Under Review

Nathan Lawr

Chance Encounter

Static Clang

Review by Nathan Pike

Nathan Lawr, the ever-busy Minotaurs frontman, returns with his third solo outing, titled Chance Encounter, and with each listen it grows and wends its way into this music-loving heart of mine. With a dab of country twang and a smearing of folk rock over top and in between, Chance Encounter plays like a book of tales spun from the mind of a very sane mad music scientist.

Gorgeous song structures are made more pretty with the addition of some nicely muted brass on the opening and title track, along with some hot organ and Lawr’s signature ghost of Thom York timbre. “Chance Encounter” makes for a smooth beginning.

“Nathan Lawr’s 364th Dream About Bob Dylan” picks up the pace a bit and offers something kind of skronky and funky while “Thunder from Below” has a country drawl and comes from the perspective storytelling of (ahem) stormy-but-strong long-held relationships.

What is lovely about Lawr’s music, and this album in particular, is the variety of styles he cycles through in such a short time. Chance Encounter graces the listener with folk, country, jazzy funk, and a bit of rock, but it never steers into the territory of sounding disjointed. Somehow these seven tunes blend together nicely and complement each other while remaining stand-alone.

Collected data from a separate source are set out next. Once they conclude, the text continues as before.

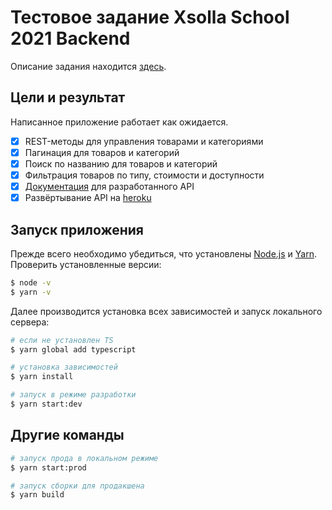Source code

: # Тестовое задание Xsolla School 2021 Backend

Описание задания находится [здесь](https://github.com/xsolla/xsolla-school-backend-2021).

## Цели и результат

Написанное приложение работает как ожидается.

- [x] REST-методы для управления товарами и категориями
- [x] Пагинация для товаров и категорий
- [x] Поиск по названию для товаров и категорий
- [x] Фильтрация товаров по типу, стоимости и доступности
- [x] [Документация](https://nestjs-xsolla.herokuapp.com/api/swagger) для разработанного API
- [x] Развёртывание API на [heroku](https://www.heroku.com/)

## Запуск приложения

Прежде всего необходимо убедиться, что установлены [Node.js](http://nodejs.org) и [Yarn](https://classic.yarnpkg.com/en/docs/install#windows-stable). Проверить установленные версии:

```bash
$ node -v
$ yarn -v
```

Далее производится установка всех зависимостей и запуск локального сервера:

```bash
# если не установлен TS
$ yarn global add typescript

# установка зависимостей
$ yarn install

# запуск в режиме разработки
$ yarn start:dev
```

## Другие команды

```bash
# запуск прода в локальном режиме
$ yarn start:prod

# запуск сборки для продакшена
$ yarn build
```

There is beauty in the verse and in the players he has accompanying him, while Lawr’s voice is a soothing mix of emotional signposts.

Although there are moments when the music on Chance Encounter gets a bit down and dirty, such as on “My Forest is a Curtain” and the excellent “Silver Ladder,” this album is far from the deep-cut horn-heavy output of Minotaurs. Easy to embrace and even easier love, Lawr’s solo work is so much proof that the man has a world of music at his fingertips and in his heart, and for that we should be very glad indeed.